• [Your assignment]: Each line below should be written out again without any change.

..........

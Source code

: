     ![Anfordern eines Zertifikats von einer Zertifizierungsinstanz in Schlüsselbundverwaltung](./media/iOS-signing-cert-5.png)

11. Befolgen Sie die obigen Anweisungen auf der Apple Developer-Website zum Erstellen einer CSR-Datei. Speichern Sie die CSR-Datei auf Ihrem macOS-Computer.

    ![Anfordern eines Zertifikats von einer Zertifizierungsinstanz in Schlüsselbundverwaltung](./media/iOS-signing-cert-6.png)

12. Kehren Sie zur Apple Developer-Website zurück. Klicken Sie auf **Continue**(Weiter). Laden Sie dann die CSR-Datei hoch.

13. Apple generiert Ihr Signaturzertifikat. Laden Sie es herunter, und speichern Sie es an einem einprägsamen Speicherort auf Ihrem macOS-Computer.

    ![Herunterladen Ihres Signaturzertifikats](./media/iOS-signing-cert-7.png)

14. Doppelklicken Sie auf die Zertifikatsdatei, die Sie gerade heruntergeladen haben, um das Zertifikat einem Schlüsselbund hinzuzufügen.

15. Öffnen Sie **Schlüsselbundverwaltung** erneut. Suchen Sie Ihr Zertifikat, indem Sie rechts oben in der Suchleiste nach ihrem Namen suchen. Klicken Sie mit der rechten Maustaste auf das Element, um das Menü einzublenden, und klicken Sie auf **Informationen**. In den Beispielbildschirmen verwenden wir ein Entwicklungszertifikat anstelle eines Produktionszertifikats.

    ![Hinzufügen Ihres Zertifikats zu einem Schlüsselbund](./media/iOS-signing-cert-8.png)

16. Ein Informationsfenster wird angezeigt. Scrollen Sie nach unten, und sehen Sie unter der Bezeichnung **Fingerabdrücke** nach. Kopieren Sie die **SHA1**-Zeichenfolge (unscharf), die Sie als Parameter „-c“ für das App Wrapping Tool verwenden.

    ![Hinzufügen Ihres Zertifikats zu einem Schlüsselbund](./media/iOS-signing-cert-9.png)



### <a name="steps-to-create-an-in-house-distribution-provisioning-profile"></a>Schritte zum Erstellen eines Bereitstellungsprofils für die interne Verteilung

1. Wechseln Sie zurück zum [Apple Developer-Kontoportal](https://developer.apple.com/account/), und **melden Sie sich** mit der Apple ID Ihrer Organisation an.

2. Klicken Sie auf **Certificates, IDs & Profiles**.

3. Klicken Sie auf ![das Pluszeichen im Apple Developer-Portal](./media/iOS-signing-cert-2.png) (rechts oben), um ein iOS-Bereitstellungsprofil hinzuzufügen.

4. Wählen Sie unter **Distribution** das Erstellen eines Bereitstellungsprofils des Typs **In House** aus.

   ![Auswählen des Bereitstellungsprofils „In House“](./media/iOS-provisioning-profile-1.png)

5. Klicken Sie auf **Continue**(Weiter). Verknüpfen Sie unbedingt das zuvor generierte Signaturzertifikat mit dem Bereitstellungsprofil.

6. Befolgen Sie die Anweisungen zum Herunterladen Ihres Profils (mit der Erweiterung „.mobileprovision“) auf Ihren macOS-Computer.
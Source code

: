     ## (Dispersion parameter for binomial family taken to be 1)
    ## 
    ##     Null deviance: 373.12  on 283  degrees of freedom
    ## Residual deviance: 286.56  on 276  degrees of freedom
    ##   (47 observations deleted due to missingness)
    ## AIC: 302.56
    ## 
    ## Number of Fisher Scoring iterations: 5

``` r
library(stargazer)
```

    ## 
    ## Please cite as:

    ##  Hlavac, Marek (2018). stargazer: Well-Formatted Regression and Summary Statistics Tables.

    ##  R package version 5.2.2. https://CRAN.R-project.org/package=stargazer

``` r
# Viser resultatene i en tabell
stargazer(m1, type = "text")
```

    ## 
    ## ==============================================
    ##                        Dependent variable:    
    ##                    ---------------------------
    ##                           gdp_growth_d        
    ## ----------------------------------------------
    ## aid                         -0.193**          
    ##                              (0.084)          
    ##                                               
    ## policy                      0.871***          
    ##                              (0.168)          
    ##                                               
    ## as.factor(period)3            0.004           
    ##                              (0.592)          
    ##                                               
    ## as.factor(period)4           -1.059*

..........

• [Your response]:
Source code

:     ![Anfordern eines Zertifikats von einer Zertifizierungsinstanz in Schlüsselbundverwaltung](./media/iOS-signing-cert-5.png)

11. Befolgen Sie die obigen Anweisungen auf der Apple Developer-Website zum Erstellen einer CSR-Datei. Speichern Sie die CSR-Datei auf Ihrem macOS-Computer.

    ![Anfordern eines Zertifikats von einer Zertifizierungsinstanz in Schlüsselbundverwaltung](./media/iOS-signing-cert-6.png)

12. Kehren Sie zur Apple Developer-Website zurück. Klicken Sie auf **Continue**(Weiter). Laden Sie dann die CSR-Datei hoch.

13. Apple generiert Ihr Signaturzertifikat. Laden Sie es herunter, und speichern Sie es an einem einprägsamen Speicherort auf Ihrem macOS-Computer.

    ![Herunterladen Ihres Signaturzertifikats](./media/iOS-signing-cert-7.png)

14. Doppelklicken Sie auf die Zertifikatsdatei, die Sie gerade heruntergeladen haben, um das Zertifikat einem Schlüsselbund hinzuzufügen.

15. Öffnen Sie **Schlüsselbundverwaltung** erneut. Suchen Sie Ihr Zertifikat, indem Sie rechts oben in der Suchleiste nach ihrem Namen suchen. Klicken Sie mit der rechten Maustaste auf das Element, um das Menü einzublenden, und klicken Sie auf **Informationen**. In den Beispielbildschirmen verwenden wir ein Entwicklungszertifikat anstelle eines Produktionszertifikats.

    ![Hinzufügen Ihres Zertifikats zu einem Schlüsselbund](./media/iOS-signing-cert-8.png)

16. Ein Informationsfenster wird angezeigt. Scrollen Sie nach unten, und sehen Sie unter der Bezeichnung **Fingerabdrücke** nach. Kopieren Sie die **SHA1**-Zeichenfolge (unscharf), die Sie als Parameter „-c“ für das App Wrapping Tool verwenden.

    ![Hinzufügen Ihres Zertifikats zu einem Schlüsselbund](./media/iOS-signing-cert-9.png)



### <a name="steps-to-create-an-in-house-distribution-provisioning-profile"></a>Schritte zum Erstellen eines Bereitstellungsprofils für die interne Verteilung

1. Wechseln Sie zurück zum [Apple Developer-Kontoportal](https://developer.apple.com/account/), und **melden Sie sich** mit der Apple ID Ihrer Organisation an.

2. Klicken Sie auf **Certificates, IDs & Profiles**.

3. Klicken Sie auf ![das Pluszeichen im Apple Developer-Portal](./media/iOS-signing-cert-2.png) (rechts oben), um ein iOS-Bereitstellungsprofil hinzuzufügen.

4. Wählen Sie unter **Distribution** das Erstellen eines Bereitstellungsprofils des Typs **In House** aus.

   ![Auswählen des Bereitstellungsprofils „In House“](./media/iOS-provisioning-profile-1.png)

5. Klicken Sie auf **Continue**(Weiter). Verknüpfen Sie unbedingt das zuvor generierte Signaturzertifikat mit dem Bereitstellungsprofil.

6. Befolgen Sie die Anweisungen zum Herunterladen Ihres Profils (mit der Erweiterung „.mobileprovision“) auf Ihren macOS-Computer.
Source code

:     ## (Dispersion parameter for binomial family taken to be 1)
    ## 
    ##     Null deviance: 373.12  on 283  degrees of freedom
    ## Residual deviance: 286.56  on 276  degrees of freedom
    ##   (47 observations deleted due to missingness)
    ## AIC: 302.56
    ## 
    ## Number of Fisher Scoring iterations: 5

``` r
library(stargazer)
```

    ## 
    ## Please cite as:

    ##  Hlavac, Marek (2018). stargazer: Well-Formatted Regression and Summary Statistics Tables.

    ##  R package version 5.2.2. https://CRAN.R-project.org/package=stargazer

``` r
# Viser resultatene i en tabell
stargazer(m1, type = "text")
```

    ## 
    ## ==============================================
    ##                        Dependent variable:    
    ##                    ---------------------------
    ##                           gdp_growth_d        
    ## ----------------------------------------------
    ## aid                         -0.193**          
    ##                              (0.084)          
    ##                                               
    ## policy                      0.871***          
    ##                              (0.168)          
    ##                                               
    ## as.factor(period)3            0.004           
    ##                              (0.592)          
    ##                                               
    ## as.factor(period)4           -1.059*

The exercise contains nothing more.